Ikebana developed during the Muromachi period (1333–1568), but its roots date back to the sixth century when Buddhist monks introduced the tradition of flower offerings to Japan. The Japanese religion of Shinto believes that “Kami,” often thought to mean “gods” but more accurately referring to “holy spirits,” are at the root of the living world. Shinto believes Kami reside in every form of nature, so even flowers are seen as an extension of God.
Those ancient philosophies were shared as part of live arrangement demonstrations by Milwaukee’s Ikebana International members. This year’s floral collection consisted of ikebana works by Anu Garg, Cindy Hum, Lynn Laufenberg, Lynda Curl, Laurie Wareham, Carolyn Jackson, Sharon Banaszewski, Helen Surridge, Marelise Hartley, Karen Cooper, Roger Krawiecki, and Priscilla Farrell.

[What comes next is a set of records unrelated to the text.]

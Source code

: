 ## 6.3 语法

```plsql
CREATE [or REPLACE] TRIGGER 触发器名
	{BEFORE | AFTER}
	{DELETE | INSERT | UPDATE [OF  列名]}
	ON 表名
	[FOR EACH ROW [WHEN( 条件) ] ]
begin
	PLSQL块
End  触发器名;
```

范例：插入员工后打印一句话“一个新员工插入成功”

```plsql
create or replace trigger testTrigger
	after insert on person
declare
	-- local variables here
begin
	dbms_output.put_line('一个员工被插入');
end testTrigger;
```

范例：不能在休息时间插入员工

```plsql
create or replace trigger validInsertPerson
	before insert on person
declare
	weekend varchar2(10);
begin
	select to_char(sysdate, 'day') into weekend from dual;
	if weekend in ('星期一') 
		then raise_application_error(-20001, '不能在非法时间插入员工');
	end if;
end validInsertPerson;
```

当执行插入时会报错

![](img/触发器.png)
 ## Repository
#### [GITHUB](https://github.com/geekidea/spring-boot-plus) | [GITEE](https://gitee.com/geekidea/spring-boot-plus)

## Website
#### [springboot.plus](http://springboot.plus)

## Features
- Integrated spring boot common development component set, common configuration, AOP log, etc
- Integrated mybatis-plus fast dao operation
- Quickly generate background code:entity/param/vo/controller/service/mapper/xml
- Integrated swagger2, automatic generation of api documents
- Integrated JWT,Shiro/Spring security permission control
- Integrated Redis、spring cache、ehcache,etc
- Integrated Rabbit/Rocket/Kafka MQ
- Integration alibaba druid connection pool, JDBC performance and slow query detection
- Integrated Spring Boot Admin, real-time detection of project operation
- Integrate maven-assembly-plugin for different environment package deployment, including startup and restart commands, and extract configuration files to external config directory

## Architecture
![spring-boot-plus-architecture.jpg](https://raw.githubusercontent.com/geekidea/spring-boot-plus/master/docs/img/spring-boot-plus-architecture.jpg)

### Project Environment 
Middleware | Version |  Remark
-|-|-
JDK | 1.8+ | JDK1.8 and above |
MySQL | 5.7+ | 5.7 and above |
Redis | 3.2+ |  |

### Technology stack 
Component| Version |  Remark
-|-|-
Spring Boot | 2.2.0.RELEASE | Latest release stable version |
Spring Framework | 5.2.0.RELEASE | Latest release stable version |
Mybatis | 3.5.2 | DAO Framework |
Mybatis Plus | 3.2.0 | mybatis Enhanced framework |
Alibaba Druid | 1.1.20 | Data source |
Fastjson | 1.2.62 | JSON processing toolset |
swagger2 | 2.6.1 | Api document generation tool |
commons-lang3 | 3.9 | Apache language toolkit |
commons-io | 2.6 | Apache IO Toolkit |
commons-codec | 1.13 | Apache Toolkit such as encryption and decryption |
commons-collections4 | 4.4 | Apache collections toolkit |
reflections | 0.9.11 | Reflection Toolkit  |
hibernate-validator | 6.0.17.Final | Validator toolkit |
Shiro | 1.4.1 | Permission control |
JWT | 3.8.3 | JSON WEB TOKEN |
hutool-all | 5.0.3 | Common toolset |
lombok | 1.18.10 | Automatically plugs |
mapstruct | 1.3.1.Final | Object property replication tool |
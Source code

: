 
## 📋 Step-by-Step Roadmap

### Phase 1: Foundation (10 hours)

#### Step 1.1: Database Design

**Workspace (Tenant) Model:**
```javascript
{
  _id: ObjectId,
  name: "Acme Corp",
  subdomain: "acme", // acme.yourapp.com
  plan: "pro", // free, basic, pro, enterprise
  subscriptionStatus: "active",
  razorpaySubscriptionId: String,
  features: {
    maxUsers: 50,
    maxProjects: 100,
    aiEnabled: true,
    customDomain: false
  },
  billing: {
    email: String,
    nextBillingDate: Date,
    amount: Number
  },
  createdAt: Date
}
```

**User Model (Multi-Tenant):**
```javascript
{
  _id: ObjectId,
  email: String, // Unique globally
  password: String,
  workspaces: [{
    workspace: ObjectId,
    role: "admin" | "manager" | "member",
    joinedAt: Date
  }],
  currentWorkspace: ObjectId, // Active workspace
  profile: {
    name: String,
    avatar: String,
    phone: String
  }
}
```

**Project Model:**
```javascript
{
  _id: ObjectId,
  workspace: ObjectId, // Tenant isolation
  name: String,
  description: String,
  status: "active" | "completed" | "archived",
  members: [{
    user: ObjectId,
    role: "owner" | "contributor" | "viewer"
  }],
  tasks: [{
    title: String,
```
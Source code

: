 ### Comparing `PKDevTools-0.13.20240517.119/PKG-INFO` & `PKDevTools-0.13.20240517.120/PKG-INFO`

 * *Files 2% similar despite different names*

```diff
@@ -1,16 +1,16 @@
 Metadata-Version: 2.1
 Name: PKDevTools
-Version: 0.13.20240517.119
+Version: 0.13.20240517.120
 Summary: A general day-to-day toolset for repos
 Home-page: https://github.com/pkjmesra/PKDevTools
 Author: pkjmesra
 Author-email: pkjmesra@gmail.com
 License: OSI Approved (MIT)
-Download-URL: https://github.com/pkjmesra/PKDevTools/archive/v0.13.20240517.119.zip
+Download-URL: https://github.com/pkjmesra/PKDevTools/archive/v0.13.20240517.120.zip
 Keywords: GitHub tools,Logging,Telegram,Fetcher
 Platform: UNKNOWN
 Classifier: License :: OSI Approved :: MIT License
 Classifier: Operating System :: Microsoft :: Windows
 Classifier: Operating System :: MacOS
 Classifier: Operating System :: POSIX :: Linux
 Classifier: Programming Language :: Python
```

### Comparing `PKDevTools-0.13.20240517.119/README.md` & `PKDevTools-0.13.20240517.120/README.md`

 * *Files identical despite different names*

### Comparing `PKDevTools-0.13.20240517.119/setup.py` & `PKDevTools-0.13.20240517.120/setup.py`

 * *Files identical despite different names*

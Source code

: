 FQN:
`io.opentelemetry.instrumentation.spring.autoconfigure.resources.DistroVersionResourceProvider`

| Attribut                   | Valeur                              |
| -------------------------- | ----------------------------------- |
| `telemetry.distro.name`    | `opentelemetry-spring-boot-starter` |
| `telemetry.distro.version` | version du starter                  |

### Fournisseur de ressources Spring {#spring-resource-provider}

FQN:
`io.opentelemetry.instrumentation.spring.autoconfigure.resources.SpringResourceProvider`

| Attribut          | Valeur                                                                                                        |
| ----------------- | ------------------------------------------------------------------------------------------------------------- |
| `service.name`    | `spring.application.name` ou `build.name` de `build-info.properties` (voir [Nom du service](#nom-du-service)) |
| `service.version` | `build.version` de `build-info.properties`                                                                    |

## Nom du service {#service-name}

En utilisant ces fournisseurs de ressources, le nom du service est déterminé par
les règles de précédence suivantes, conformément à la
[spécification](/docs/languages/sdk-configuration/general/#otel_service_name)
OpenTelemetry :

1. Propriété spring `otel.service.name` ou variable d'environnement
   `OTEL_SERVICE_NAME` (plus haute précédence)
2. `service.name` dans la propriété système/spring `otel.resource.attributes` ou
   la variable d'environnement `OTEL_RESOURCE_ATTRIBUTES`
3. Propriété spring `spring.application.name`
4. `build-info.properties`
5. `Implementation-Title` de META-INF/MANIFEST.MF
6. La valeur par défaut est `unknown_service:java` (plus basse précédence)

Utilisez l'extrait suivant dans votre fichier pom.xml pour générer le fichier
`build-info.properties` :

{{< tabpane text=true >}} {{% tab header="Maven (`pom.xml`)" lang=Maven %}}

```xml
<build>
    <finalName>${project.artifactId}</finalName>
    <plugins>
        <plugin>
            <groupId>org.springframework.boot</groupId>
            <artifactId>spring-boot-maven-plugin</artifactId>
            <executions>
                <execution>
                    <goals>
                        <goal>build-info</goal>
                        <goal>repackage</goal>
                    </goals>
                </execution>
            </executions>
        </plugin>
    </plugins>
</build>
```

Ikebana is deeply rooted in Japanese philosophy and culture. The arrangement of flowers is considered a way of expressing the beauty and impermanence of nature, as well as the harmony and balance that can be achieved between humans and their environment.
In recent years, Ikebana has been used as a therapeutic practice to help people reduce stress. The art form has proven to be a calming and meditative activity, allowing practitioners to focus on the present moment and find peace in the beauty of the natural world.
Also returning for the 2023 event was acclaimed musician Tokiko Kimura playing her koto, the plucked half-tube zither that is the national instrument of Japan. Kimura studied at the renowned Ikuta Koto School in Japan, under her uncle Shinzo Miyagi who was the Ikuta schoolmaster.
“Having traditional Japanese music was a way to enhance the meditative experience provided by the art of ikebana,” added Slocum. “In addition to the beautiful sounds, the grace of Tokiko’s movements as she played her koto really mirrored the flow and elegance of the ikebana arrangements.”
The Pabst Mansion was constructed between June 1890 and July 1892 for a cost of just over $250,000. Today, it remains as one of only a few prominent residences surviving from the days when Wisconsin Avenue was known as Grand Avenue.
In March, the Pabst Mansion announced plans to carefully deconstruct and preserve salvageable elements of the pavilion adjacent to the historic home, with plans to reconstruct the building. The structure which was originally added to the property as a free-standing airing porch in the 1890s. Before the project can begin, the City of Milwaukee’s Historic Preservation Commission must first issue a Certificate of Appropriateness (COA). That decision is expected on May 1.